CANALES - LA MOLINA - RÍO CASAÑO - PANDESCURA - CANALES (circuito)

 

Punto de partida: Canales de Cabrales.

Duración: 6 horas - 6 horas 30 minutos.

Desnivel: 700 m.

Dificultad: fácil. Ruta no recomendada para senderistas. Presenta dos tramos delicados que hay que pasar con cuidado. El primero es una senda tallada en la roca (estrecha, baja y abandonada) que no admite un mal paso; el segundo tiene lugar en un rústico puentecillo que invita a dar un remojón.

Características: la excursión convina un bonito paseo por el desfiladero del río Casaño con la ascensión a una cumbre de singular belleza. Su posición aislada le confiere el carácter de privilegiado mirador del Macizo Occidental de los Picos de Europa. Destaca asimismo la cercanía del puerto de Llerosos, cuyo sector occidental se precipita en impresionantes canales sobre el río Casaño. Hacia el Norte, el valle del río Güeña se encuentra cerrado por una serie de pequeñas sierras costeras; a su vez, el valle de Cabrales está presidido por la Sierra del Cuera.

 

 

Descripción:

Accesos

Se coge la carretera que sale de Cangas de Onís en dirección a Arenas de Cabrales. A 1-2 Km. del Alto de Ortiguero se encuentra el pueblo de Canales (donde empieza el verdadero descenso del puerto).

Canales de Cabrales - La Molina (45 minutos)

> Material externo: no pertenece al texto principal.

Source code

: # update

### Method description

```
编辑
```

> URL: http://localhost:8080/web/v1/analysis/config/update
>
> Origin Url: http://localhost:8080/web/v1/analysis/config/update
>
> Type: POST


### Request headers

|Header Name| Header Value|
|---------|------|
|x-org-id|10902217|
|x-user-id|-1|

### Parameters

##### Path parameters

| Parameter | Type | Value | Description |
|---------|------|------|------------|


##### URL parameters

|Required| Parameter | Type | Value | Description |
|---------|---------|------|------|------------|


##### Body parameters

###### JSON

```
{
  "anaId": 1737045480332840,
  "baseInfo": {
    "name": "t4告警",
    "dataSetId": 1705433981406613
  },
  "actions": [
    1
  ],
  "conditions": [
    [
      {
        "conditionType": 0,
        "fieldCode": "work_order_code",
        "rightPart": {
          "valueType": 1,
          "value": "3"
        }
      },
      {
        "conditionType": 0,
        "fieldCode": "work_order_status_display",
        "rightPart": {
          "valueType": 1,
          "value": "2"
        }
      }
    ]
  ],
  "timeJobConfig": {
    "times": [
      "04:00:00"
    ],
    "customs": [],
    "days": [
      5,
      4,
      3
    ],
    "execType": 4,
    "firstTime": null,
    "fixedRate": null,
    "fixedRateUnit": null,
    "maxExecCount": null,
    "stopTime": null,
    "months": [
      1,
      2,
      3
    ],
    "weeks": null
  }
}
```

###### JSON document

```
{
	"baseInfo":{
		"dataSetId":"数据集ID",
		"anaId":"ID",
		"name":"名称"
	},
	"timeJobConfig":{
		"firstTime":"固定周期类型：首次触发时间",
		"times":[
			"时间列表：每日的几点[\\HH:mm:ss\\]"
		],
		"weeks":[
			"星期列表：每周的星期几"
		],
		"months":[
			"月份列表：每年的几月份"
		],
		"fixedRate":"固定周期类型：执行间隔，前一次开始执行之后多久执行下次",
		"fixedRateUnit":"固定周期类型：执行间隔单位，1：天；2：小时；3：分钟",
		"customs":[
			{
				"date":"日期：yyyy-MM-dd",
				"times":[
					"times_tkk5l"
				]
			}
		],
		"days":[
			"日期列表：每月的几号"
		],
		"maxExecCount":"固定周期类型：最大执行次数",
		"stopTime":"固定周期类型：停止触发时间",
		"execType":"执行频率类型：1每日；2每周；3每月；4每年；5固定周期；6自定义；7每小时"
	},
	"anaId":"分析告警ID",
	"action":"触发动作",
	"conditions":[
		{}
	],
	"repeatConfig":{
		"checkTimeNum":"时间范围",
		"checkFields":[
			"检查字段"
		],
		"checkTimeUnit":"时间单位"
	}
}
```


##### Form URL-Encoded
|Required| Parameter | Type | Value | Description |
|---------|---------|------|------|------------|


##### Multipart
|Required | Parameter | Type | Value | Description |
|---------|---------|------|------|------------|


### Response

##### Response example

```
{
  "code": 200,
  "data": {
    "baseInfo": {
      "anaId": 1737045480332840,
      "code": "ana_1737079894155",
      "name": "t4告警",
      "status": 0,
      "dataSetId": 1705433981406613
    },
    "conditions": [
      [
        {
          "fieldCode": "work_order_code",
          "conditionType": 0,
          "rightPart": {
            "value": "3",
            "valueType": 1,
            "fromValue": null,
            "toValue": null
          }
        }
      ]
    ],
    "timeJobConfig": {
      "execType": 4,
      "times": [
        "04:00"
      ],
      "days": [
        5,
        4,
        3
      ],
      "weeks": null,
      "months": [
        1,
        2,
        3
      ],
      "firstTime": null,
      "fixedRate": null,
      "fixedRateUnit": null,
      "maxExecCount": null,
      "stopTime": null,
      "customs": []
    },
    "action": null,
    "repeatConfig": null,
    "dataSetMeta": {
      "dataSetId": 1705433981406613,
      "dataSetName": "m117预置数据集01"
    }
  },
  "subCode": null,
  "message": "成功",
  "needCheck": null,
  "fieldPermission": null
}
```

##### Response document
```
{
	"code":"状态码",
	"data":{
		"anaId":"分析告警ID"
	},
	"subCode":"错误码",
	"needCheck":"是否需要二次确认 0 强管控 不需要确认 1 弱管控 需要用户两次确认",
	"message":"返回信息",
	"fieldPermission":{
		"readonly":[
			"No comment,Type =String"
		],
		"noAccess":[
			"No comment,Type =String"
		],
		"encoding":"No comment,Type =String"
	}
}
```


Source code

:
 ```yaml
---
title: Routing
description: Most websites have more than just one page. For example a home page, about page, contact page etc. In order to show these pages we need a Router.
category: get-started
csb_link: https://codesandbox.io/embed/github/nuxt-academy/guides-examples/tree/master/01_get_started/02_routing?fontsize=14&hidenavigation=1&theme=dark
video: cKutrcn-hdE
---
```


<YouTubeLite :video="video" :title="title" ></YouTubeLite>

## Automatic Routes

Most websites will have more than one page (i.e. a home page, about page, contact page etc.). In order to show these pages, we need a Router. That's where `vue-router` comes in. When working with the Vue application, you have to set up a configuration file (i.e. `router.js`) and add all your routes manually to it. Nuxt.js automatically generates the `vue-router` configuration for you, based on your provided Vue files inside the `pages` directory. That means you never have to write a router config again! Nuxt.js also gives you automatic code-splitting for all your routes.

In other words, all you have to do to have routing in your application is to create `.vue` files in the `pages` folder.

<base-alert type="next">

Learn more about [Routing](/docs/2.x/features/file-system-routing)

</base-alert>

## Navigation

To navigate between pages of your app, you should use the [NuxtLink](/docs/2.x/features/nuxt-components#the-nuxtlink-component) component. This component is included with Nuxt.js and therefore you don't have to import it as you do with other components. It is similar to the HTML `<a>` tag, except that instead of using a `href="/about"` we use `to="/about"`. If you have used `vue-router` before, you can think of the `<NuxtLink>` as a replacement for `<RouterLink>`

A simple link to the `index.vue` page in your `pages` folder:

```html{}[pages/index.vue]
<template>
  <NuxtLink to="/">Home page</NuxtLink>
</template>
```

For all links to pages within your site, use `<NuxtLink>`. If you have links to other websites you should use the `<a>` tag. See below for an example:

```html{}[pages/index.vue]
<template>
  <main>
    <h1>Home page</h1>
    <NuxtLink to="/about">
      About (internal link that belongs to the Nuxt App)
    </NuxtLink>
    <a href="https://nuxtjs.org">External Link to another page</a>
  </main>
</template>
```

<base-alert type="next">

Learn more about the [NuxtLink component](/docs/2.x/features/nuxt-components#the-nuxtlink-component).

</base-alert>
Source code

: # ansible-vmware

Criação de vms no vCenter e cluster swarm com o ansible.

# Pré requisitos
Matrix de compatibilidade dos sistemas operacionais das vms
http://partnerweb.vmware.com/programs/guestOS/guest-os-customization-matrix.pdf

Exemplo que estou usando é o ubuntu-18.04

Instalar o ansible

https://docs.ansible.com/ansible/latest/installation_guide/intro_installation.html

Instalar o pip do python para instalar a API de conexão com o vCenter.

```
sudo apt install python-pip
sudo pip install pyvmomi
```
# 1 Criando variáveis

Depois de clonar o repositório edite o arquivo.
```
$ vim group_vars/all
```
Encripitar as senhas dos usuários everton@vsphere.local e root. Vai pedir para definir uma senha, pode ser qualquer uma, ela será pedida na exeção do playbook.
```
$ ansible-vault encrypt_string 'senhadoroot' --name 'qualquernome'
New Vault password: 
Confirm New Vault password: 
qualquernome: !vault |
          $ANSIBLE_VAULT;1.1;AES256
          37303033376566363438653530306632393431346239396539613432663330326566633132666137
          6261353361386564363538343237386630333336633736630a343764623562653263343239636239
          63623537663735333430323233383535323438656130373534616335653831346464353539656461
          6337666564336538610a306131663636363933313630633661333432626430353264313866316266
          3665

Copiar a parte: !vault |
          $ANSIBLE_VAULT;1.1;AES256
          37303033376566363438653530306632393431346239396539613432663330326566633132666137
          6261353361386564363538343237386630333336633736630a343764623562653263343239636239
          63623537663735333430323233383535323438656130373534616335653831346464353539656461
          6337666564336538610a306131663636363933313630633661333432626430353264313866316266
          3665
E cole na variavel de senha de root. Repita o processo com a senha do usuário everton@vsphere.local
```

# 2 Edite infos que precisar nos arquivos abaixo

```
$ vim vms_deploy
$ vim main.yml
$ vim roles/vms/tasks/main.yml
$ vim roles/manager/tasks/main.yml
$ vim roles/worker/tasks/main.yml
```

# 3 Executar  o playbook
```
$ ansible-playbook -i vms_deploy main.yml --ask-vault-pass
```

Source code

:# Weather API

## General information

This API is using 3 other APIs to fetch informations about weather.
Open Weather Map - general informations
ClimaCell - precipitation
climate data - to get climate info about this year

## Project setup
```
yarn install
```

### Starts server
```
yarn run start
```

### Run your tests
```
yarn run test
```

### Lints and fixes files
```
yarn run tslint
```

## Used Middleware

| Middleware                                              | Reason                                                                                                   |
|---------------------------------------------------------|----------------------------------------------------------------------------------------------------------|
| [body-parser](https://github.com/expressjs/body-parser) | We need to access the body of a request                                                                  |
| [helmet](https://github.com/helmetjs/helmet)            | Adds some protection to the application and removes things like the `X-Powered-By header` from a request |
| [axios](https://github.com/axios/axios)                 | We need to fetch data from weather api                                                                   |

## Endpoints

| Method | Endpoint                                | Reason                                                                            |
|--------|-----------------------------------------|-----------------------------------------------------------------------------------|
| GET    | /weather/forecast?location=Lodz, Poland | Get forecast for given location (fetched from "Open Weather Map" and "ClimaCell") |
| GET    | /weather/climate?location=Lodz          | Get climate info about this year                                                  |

En Canales de Cabrales se toma la desviación que baja a La Molina (2,3 Km.). Para evitar este tramo de carretera es mejor seguir el camino que comunica con La Molinera. Se entra por el primer ramal hormigonado que hay a mano izquierda. En el siguiente cruce de nuevo a la izquierda. La pista continúa hasta una casa (ya en las afueras del pueblo). En la última curva antes de llegar a aquélla, se desciende por un camino que sale -cómo no- por la izquierda. Prometo que no estamos dando la vuelta en redondo.

Al llegar a la altura de una casa/cabaña se coge la vereda de la derecha que, por estar el camino tomado de maleza, entra en un prado. Enseguida se retoma el sendero. Tras pasar un incómodo cierre en una zona de rocas, se inicia la travesía por la ladera que cae al Casaño. A la orilla del río existía un molino. Al otro lado, se eleva majestuosa la modesta peña caliza del Cueto las Abejas.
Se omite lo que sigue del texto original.